The Court of Justice of the European Union (CJEU) has held that the one-month time limit for submitting additional information in the proceedings for a VAT refund is not a limitation period. If national legislation does not allow new evidence to be submitted in the appeal process, it systematically prevents the refund of VAT.

A Slovak company operating in the energy sector carried out assembly and installation work in Hungary. For this purpose, the company purchased various supplies in Hungary, in respect of which they subsequently applied for a VAT refund. The Hungarian tax authorities called upon the company to provide additional information on the matter within a deadline of one month. The company did not respond, and the tax authority discontinued the proceedings. The company then appealed and provided all the requested information. The appellate authority upheld the decision to reject the application on the grounds that new evidence could not be submitted in the appeal if the appellant had already been aware of such evidence before the first decision was issued.
 

The company brought an action against this decision before the Budapest municipal court. In particular, the company argued that the prohibition of the submission of new evidence under Hungarian law constituted a substantive limitation of the right to appeal, and that the one-month period to remedy the deficiencies under the directive was not a limitation (expiry) period.
 

Following the submission of preliminary questions by Hungary, the CJEU first pointed out that according to the principle of neutrality, input VAT must be refunded if the substantive requirements have been met, even if the taxable person has not complied with certain formal requirements. The opposite approach may only be applied if the failure to comply with the formal requirements results in the impossibility to produce reliable evidence of compliance with substantive requirements.
 

According to the CJEU, the facts of the case under examination imply that the dispute in the original proceedings was not about a breach of formal requirements resulting in the impossibility to produce evidence of compliance with the substantive requirements, but about the date by which such evidence must be produced.
 

The CJEU also referred to its decision in Case C 133/18 Sea Chefs Cruise Services, according to which the one-month period provided for in the directive is not a limitation period.

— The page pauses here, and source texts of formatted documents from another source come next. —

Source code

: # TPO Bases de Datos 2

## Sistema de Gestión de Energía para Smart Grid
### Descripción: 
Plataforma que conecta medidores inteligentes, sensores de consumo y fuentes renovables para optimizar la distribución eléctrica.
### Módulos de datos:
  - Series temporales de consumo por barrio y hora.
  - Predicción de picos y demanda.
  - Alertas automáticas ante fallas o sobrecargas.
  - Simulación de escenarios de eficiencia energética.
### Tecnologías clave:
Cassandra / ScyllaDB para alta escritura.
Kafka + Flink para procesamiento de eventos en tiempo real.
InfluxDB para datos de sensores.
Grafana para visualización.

According to the principle of good administration, the tax administrator should ensure that when carrying out their inspection duties, they conduct a diligent and impartial examination of all relevant aspects to make sure that they have the most complete and reliable information possible when making their decision. In the present case, therefore, the national legislation constitutes a substantive limitation of the right of appeal.
 

According to the CJEU, if an application for a VAT refund is rejected, the applicant who failed to provide additional information within the one-month period has the right to appeal against the rejection. Within the appeal, they have the possibility to remedy the deficiencies of their application by submitting additional information. If the tax authority could not take into account a late reply to a request for additional information, with the result that such late replies would be systematically rejected, this would necessarily lead the tax administrators to breach the principle of good administration, as they would be issuing a decision which they know may be based on incomplete or even incorrect information.